Following the new Energy Performance of Buildings Directive (EPBD) many renovations of existing buildings are to be expected in the coming years. These renovations must lead to buildings that are more energy efficient than they are today. This will require the installation of Building Automation systems for commercial buildings above 290 kW installed power. Although each country needs to develop its own renovation plan to tackle the expected renovations, one thing is certain: with automation systems being introduced into the buildings more attention should be paid to fire safety. Euralarm advises to follow a holistic approach to achieve and maintain fire safety.
EU building sector
The building sector in the EU is the largest single energy consumer in Europe, absorbing 40% of final energy and about 75% of buildings are energy inefficient. This offers a huge potential for efficiency gains. By accelerating the rate of building renovation towards more energy efficient systems and by strengthening the energy performance of new buildings, a large step could be made towards a more energy efficient and greener Europe.
The Energy Performance of Buildings Directive (EPBD) provides guidelines for this. It is one of the initiatives to build a resilient Energy Union within the EU with a forward-looking climate change policy. Therefore, the EU should lead the clean energy transition cutting CO2 emissions at least 40% by 2030. The implementation of the EPBD must be completed by 2025 to contribute to this target date – including the renovation plan. The energy transition will be a driver for modernising the EU’s economy and delivering on jobs and growth for all European citizens.
Building renovations are a chance
Depending on the member state, only 0.4-1.2% of the building stock is renovated each year. These figures allow a lot of room for improvement; not only in energy efficiency but also in economic growth. Construction activities that include renovation work and retrofits add almost twice as much value as the construction of new buildings. SMEs contribute to more than 70% of the value added in the EU building sector. Building corporations as well as project developers are main drivers for renovating existing building since their economy of scale makes it financially more interesting to invest in renovations.
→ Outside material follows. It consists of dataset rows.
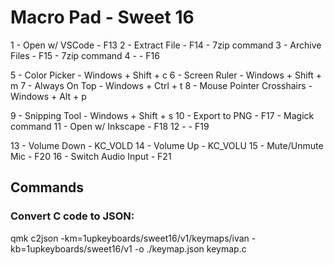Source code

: # Macro Pad - Sweet 16

1 - Open w/ VSCode
	- F13
2 - Extract File 
	- F14 - 7zip command
3 - Archive Files 
	- F15 - 7zip command
4 - 
	- F16

5 - Color Picker 
	- Windows + Shift  + c
6 - Screen Ruler 
	- Windows  + Shift + m
7 - Always On Top 
	- Windows + Ctrl + t
8 - Mouse Pointer Crosshairs 
	- Windows + Alt + p

9 - Snipping Tool 
	- Windows + Shift + s
10 - Export to PNG
	- F17 - Magick command
11 - Open w/ Inkscape
	- F18
12 - 
	- F19


13 - Volume Down
	- KC_VOLD
14 - Volume Up
	- KC_VOLU
15 - Mute/Unmute Mic
	- F20
16 - Switch Audio Input
	- F21

## Commands

### Convert C code to JSON:

qmk c2json -km=1upkeyboards/sweet16/v1/keymaps/ivan -kb=1upkeyboards/sweet16/v1 -o ./keymap.json keymap.c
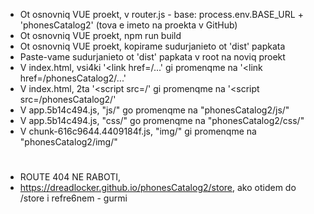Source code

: * Ot osnovniq VUE proekt, v router.js -   base: process.env.BASE_URL + 'phonesCatalog2' (tova e imeto na proekta v GitHub)
* Ot osnovniq VUE proekt, npm run build
* Ot osnovniq VUE proekt, kopirame sudurjanieto ot 'dist' papkata
* Paste-vame sudurjanieto ot 'dist' papkata v root na noviq proekt
* V index.html, vsi4ki '<link href=/...' gi promenqme na '<link href=/phonesCatalog2/...'
* V index.html, 2ta '<script src=/' gi promenqme na '<script src=/phonesCatalog2/'
* V app.5b14c494.js, "js/" go promenqme na "phonesCatalog2/js/"
* V app.5b14c494.js, "css/" go promenqme na "phonesCatalog2/css/"
* V chunk-616c9644.4409184f.js, "img/" gi promenqme na "phonesCatalog2/img/"
# 
* ROUTE 404 NE RABOTI, 
* https://dreadlocker.github.io/phonesCatalog2/store, ako otidem do /store i refre6nem - gurmi
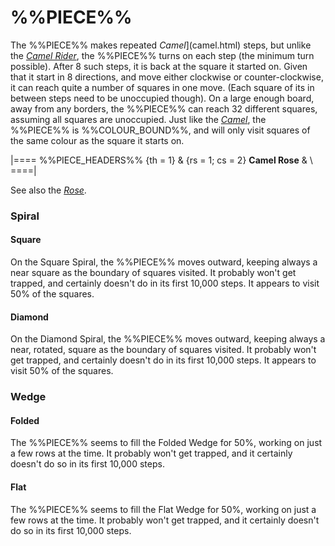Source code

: # %%PIECE%%

The %%PIECE%% makes repeated *Camel*](camel.html) steps, but unlike the 
[*Camel Rider*](camel_rider.html), the %%PIECE%% turns on each step
(the minimum turn possible). After 8 such steps, it is back at
the square it started on. Given that it start in 8 directions,
and move either clockwise or counter-clockwise, it can reach
quite a number of squares in one move. (Each square of its in between
steps need to be unoccupied though). On a large enough board, away from 
any borders, the %%PIECE%% can reach 32 different squares, assuming
all squares are unoccupied. Just like the [*Camel*](camel.html), the
%%PIECE%% is %%COLOUR_BOUND%%, and will only visit squares of the
same colour as the square it starts on.

|====
%%PIECE_HEADERS%%
  {th = 1}
& {rs = 1; cs = 2}
            **Camel Rose**
&           \\
====|
      
See also the [*Rose*](rose.html).

### Spiral

#### Square

On the Square Spiral, the %%PIECE%% moves outward, keeping always a 
near square as the boundary of squares visited. It probably won't
get trapped, and certainly doesn't do in its first 10,000 steps.
It appears to visit 50% of the squares.

#### Diamond

On the Diamond Spiral, the %%PIECE%% moves outward, keeping always a 
near, rotated, square as the boundary of squares visited. It probably won't
get trapped, and certainly doesn't do in its first 10,000 steps.
It appears to visit 50% of the squares.

### Wedge

#### Folded

The %%PIECE%% seems to fill the Folded Wedge for 50%, working on just
a few rows at the time. It probably won't get trapped, and it certainly
doesn't do so in its first 10,000 steps.

#### Flat

The %%PIECE%% seems to fill the Flat Wedge for 50%, working on just
a few rows at the time. It probably won't get trapped, and it certainly
doesn't do so in its first 10,000 steps.

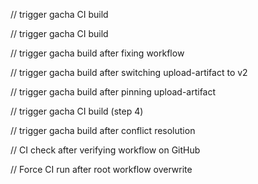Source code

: 
// trigger gacha CI build

// trigger gacha CI build

// trigger gacha build after fixing workflow

// trigger gacha build after switching upload-artifact to v2

// trigger gacha build after pinning upload-artifact

// trigger gacha CI build (step 4)

// trigger gacha build after conflict resolution

// CI check after verifying workflow on GitHub

// Force CI run after root workflow overwrite

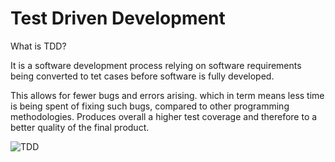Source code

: # Test Driven Development

What is TDD?

It is a software development process relying on software requirements being converted to tet cases before software is fully developed.

This allows for fewer bugs and errors arising. which in term means less time is being spent of fixing such bugs, compared to other programming methodologies. Produces overall a higher test coverage and therefore to a better quality of the final product.

![TDD](https://user-images.githubusercontent.com/47668244/183911093-4fbdbb4d-4a82-43f1-a31f-ecb4087ee930.png)
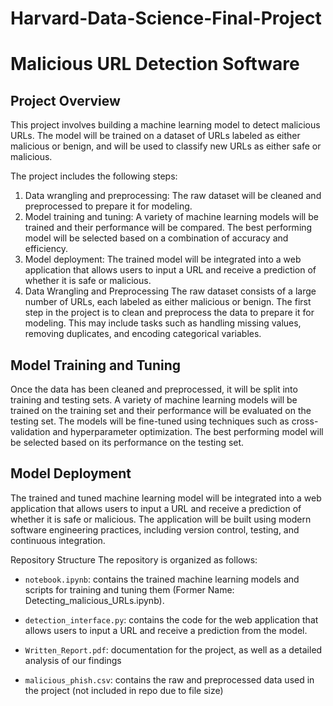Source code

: # Harvard-Data-Science-Final-Project

# Malicious URL Detection Software

## Project Overview
This project involves building a machine learning model to detect malicious URLs. The model will be trained on a dataset of URLs labeled as either malicious or benign, and will be used to classify new URLs as either safe or malicious.

The project includes the following steps:

1. Data wrangling and preprocessing: The raw dataset will be cleaned and preprocessed to prepare it for modeling.
2. Model training and tuning: A variety of machine learning models will be trained and their performance will be compared. The best performing model will be selected based on a combination of accuracy and efficiency.
3. Model deployment: The trained model will be integrated into a web application that allows users to input a URL and receive a prediction of whether it is safe or malicious.
4. Data Wrangling and Preprocessing
The raw dataset consists of a large number of URLs, each labeled as either malicious or benign. The first step in the project is to clean and preprocess the data to prepare it for modeling. This may include tasks such as handling missing values, removing duplicates, and encoding categorical variables.

## Model Training and Tuning
Once the data has been cleaned and preprocessed, it will be split into training and testing sets. A variety of machine learning models will be trained on the training set and their performance will be evaluated on the testing set. The models will be fine-tuned using techniques such as cross-validation and hyperparameter optimization. The best performing model will be selected based on its performance on the testing set.

## Model Deployment
The trained and tuned machine learning model will be integrated into a web application that allows users to input a URL and receive a prediction of whether it is safe or malicious. The application will be built using modern software engineering practices, including version control, testing, and continuous integration.

Repository Structure
The repository is organized as follows:

- `notebook.ipynb`: contains the trained machine learning models and scripts for training and tuning them (Former Name: Detecting_malicious_URLs.ipynb).
- `detection_interface.py`: contains the code for the web application that allows users to input a URL and receive a prediction from the model.
- `Written_Report.pdf`: documentation for the project, as well as a detailed analysis of our findings

- `malicious_phish.csv`: contains the raw and preprocessed data used in the project (not included in repo due to file size)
Higher fire loads can occur in modern(ised) buildings
Because of the 2018 edition of the Energy Performance of Buildings Directive (EPBD), Member States shall encourage the renovation of buildings and promote the energy performance of commercial buildings; new and existing. While investing more in renovations, governments and authorities as well as building owners need to pay attention to the implications on the fire safety of buildings, according to Euralarm, because renovations can introduce significant changes in fire safety requirements.
With the growing number of electronic and electrical devices in buildings, (e.g. energy storage as part of the energy efficiency measures), the increase of fire loads of buildings will continue and must be considered in the overall fire safety concept and infrastructure. According to Euralarm, regular fire safety reviews by certified professionals are today even more crucial and should be sufficiently prioritised by private and public building owners and operators.
Include safety and security in renovation plans
This should be part of a holistic approach towards achieving and maintaining fire safety in both renovated and new buildings.
First of all, the building structure and its contents must be considered as to how they contribute to the overall fire load as well as how they can hinder and restrain a fire event. Considering the building and its contents as a system allows authorities, fire safety engineers and building owners to oversee the impact of changes on the fire safety. It would then also enable the responsible persons, i.e. authorities or building owners, to optimise or fully maximise the use of technical means to provide early detection and evacuation of the building. The early detection and warning could be coupled with systems for extinguishing fires, managing smoke and heat as well as guidance systems to bring occupants into safety.
An organisational plan should be made with an overall view on the building including infrastructure, its intended use and occupancy, and systems in place for detection and management of fires. This plan should identify what is to be done in the event of a fire and who is responsible to initiate and execute which measures.
The introduction of a holistic approach towards fire safety requires qualified people and companies who can define the fire safety concept. The required level of qualification not only counts for the definition phase but also for the design, installation, commission and maintenance phase. Following this approach should lead to systems that are in line with the EN 16763 Services Standard for Fire Safety Systems and Security Systems.